-- RECORDS FOR THIS TASK follows --

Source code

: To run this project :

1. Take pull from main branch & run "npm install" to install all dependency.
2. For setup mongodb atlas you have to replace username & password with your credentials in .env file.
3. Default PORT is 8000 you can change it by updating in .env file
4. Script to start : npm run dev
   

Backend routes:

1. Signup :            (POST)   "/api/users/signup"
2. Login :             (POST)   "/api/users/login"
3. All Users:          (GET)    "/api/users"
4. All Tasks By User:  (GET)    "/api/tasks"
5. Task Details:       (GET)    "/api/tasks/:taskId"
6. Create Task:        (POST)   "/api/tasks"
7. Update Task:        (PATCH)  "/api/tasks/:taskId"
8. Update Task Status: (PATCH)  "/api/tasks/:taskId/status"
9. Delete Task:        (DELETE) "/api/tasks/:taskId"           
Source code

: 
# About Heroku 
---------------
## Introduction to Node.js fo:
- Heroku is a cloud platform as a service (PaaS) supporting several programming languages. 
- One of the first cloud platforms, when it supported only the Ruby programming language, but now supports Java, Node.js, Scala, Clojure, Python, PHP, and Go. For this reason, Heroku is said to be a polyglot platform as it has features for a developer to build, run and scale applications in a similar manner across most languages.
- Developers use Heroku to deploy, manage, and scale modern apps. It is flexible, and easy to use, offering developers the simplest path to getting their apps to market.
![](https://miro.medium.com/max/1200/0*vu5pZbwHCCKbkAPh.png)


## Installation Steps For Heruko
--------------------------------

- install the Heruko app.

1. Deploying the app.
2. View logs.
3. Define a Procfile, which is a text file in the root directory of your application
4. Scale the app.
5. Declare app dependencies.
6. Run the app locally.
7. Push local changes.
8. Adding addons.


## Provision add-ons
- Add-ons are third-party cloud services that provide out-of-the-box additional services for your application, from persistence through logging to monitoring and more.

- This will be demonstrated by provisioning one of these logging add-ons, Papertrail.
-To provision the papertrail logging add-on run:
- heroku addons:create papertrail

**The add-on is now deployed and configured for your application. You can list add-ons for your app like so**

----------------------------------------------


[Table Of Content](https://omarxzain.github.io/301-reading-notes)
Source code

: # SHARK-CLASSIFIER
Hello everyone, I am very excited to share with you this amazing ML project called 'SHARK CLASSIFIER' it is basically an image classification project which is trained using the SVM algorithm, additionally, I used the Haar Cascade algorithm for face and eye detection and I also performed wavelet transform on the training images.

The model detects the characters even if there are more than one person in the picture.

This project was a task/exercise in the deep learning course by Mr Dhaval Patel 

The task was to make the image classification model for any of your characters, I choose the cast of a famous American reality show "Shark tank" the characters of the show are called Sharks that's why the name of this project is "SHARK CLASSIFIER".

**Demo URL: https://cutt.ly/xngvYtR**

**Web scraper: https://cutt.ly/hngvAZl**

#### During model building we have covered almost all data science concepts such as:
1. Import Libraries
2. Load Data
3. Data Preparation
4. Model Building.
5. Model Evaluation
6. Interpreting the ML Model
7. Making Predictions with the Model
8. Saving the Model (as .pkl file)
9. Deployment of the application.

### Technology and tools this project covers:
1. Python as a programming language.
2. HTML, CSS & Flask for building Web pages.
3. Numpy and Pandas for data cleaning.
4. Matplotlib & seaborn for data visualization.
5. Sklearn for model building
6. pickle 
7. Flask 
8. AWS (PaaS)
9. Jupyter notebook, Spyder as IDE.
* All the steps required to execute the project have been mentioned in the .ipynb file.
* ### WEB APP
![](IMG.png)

-- RECORDS FOR THIS TASK concluded --
-- RECORDS FOR THIS TASK follows --

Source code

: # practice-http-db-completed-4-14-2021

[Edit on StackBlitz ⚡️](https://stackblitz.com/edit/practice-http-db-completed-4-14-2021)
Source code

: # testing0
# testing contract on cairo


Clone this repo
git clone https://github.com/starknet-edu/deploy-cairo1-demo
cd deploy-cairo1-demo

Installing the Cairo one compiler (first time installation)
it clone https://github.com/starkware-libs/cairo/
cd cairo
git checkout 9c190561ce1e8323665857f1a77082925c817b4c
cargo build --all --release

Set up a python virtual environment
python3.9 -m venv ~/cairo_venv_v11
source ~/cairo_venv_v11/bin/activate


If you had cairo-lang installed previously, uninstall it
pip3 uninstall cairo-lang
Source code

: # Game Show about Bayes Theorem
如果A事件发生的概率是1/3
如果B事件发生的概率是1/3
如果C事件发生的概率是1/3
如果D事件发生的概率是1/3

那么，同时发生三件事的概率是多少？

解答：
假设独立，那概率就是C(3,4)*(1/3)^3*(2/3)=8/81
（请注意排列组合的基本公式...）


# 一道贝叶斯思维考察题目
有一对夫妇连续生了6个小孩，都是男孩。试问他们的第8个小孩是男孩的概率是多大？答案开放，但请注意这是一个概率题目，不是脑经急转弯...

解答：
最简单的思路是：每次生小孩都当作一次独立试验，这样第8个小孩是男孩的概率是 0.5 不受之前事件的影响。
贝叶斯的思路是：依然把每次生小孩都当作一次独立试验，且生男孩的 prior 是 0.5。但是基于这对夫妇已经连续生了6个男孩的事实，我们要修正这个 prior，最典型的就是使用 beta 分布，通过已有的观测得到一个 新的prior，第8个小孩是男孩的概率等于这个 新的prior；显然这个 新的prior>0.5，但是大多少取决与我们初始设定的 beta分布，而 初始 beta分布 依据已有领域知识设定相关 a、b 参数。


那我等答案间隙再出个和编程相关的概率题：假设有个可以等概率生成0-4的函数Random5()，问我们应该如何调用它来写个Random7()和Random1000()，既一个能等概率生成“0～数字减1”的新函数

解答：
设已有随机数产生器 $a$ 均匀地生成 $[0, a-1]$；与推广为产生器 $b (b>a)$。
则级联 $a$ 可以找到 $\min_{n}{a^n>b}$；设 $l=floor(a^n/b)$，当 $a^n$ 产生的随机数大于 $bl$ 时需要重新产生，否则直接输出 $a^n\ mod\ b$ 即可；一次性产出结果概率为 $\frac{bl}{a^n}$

-- RECORDS FOR THIS TASK concluded --
-- RECORDS FOR THIS TASK follows --

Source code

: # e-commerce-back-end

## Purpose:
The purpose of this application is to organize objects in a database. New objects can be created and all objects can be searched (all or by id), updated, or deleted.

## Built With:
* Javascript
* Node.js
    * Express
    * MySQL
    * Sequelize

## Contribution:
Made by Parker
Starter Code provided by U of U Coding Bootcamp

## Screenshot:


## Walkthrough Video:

-- RECORDS FOR THIS TASK concluded --

- PROBLEM:
Check each line above for the string "logging" and show the ones that have it.

- RESULT OF THE TASK:
- Add-ons are third-party cloud services that provide out-of-the-box additional services for your application, from persistence through logging to monitoring and more.
- This will be demonstrated by provisioning one of these logging add-ons, Papertrail.
-To provision the papertrail logging add-on run:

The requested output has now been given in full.